● **TASK INPUTS**:

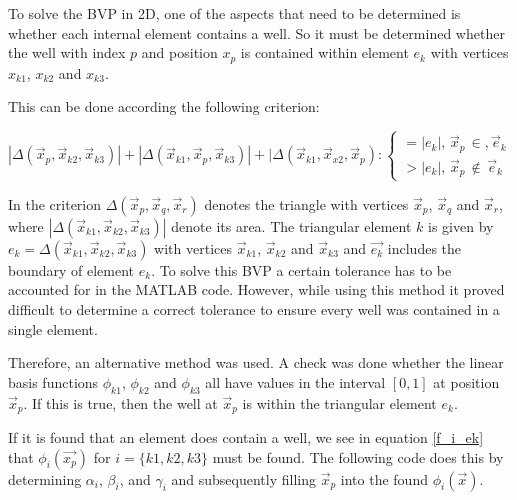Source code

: \documentclass[a4paper]{report}
\begin{document}
To solve the BVP in 2D, one of the aspects that need to be determined is whether each internal element contains a well. So it must be determined whether the well with index $p$ and position $x_p$ is contained within element $e_k$ with vertices $x_{k1}$, $x_{k2}$ and $x_{k3}$. 

This can be done according the following criterion:

\begin{equation}
|\Delta(\vec{x}_p,\vec{x}_{k2},\vec{x}_{k3})|+|\Delta(\vec{x}_{k1},\vec{x}_p,\vec{x}_{k3})|+|\Delta(\vec{x}_{k1},\vec{x}_{x2},\vec{x}_p):
	\begin{cases} 
	=|e_k|,\, \vec{x}_p\, \in, \vec{e}_k\\ 
	>|e_k|,\, \vec{x}_p\, \notin\,\vec{e}_k
	\end{cases} 
\end{equation}

In the criterion $\Delta(\vec{x}_p,\vec{x}_q,\vec{x}_r)$ denotes the triangle with vertices $\vec{x}_p$, $\vec{x}_q$ and $\vec{x}_r$, where $|\Delta(\vec{x}_{k1},\vec{x}_{k2},\vec{x}_{k3})|$ denote its area. The triangular element $k$ is given by $e_k=\Delta(\vec{x}_{k1},\vec{x}_{k2},\vec{x}_{k3})$ with vertices  $\vec{x}_{k1}$, $\vec{x}_{k2}$ and $\vec{x}_{k3}$ and $\vec{e_k}$ includes the boundary of element $e_k$. To solve this BVP a certain tolerance has to be accounted for in the MATLAB code. However, while using this method it proved difficult to determine a correct tolerance to ensure every well was contained in a single element.

Therefore, an alternative method was used. A check was done whether the linear basis functions $\phi_{k1}$, $\phi_{k2}$ and $\phi_{k3}$ all have values in the interval $ [0,1] $ at position $\vec{x}_p$. If this is true, then the well at $\vec{x}_p$ is within the triangular element $e_k$.

If it is found that an element does contain a well, we see in equation \eqref{f_i_ek} that $\phi_i(\vec{x_p})$ for $i = \{k1, k2, k3\}$ must be found. The following code does this by determining $\alpha_i$, $\beta_i$, and $\gamma_i $ and subsequently filling $\vec{x}_p$ into the found $\phi_i(\vec{x})$.
\end{document}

● **YOUR GOAL**:
Return the listing above in full and exactly, omitting all pictures.

● **TASK ANSWER**:
Source code

: \documentclass[a4paper]{report}
\begin{document}
To solve the BVP in 2D, one of the aspects that need to be determined is whether each internal element contains a well. So it must be determined whether the well with index $p$ and position $x_p$ is contained within element $e_k$ with vertices $x_{k1}$, $x_{k2}$ and $x_{k3}$. 

This can be done according the following criterion:

\begin{equation}
|\Delta(\vec{x}_p,\vec{x}_{k2},\vec{x}_{k3})|+|\Delta(\vec{x}_{k1},\vec{x}_p,\vec{x}_{k3})|+|\Delta(\vec{x}_{k1},\vec{x}_{x2},\vec{x}_p):
	\begin{cases} 
	=|e_k|,\, \vec{x}_p\, \in, \vec{e}_k\\ 
	>|e_k|,\, \vec{x}_p\, \notin\,\vec{e}_k
	\end{cases} 
\end{equation}

In the criterion $\Delta(\vec{x}_p,\vec{x}_q,\vec{x}_r)$ denotes the triangle with vertices $\vec{x}_p$, $\vec{x}_q$ and $\vec{x}_r$, where $|\Delta(\vec{x}_{k1},\vec{x}_{k2},\vec{x}_{k3})|$ denote its area. The triangular element $k$ is given by $e_k=\Delta(\vec{x}_{k1},\vec{x}_{k2},\vec{x}_{k3})$ with vertices  $\vec{x}_{k1}$, $\vec{x}_{k2}$ and $\vec{x}_{k3}$ and $\vec{e_k}$ includes the boundary of element $e_k$. To solve this BVP a certain tolerance has to be accounted for in the MATLAB code. However, while using this method it proved difficult to determine a correct tolerance to ensure every well was contained in a single element.

Therefore, an alternative method was used. A check was done whether the linear basis functions $\phi_{k1}$, $\phi_{k2}$ and $\phi_{k3}$ all have values in the interval $ [0,1] $ at position $\vec{x}_p$. If this is true, then the well at $\vec{x}_p$ is within the triangular element $e_k$.

If it is found that an element does contain a well, we see in equation \eqref{f_i_ek} that $\phi_i(\vec{x_p})$ for $i = \{k1, k2, k3\}$ must be found. The following code does this by determining $\alpha_i$, $\beta_i$, and $\gamma_i $ and subsequently filling $\vec{x}_p$ into the found $\phi_i(\vec{x})$.
\end{document}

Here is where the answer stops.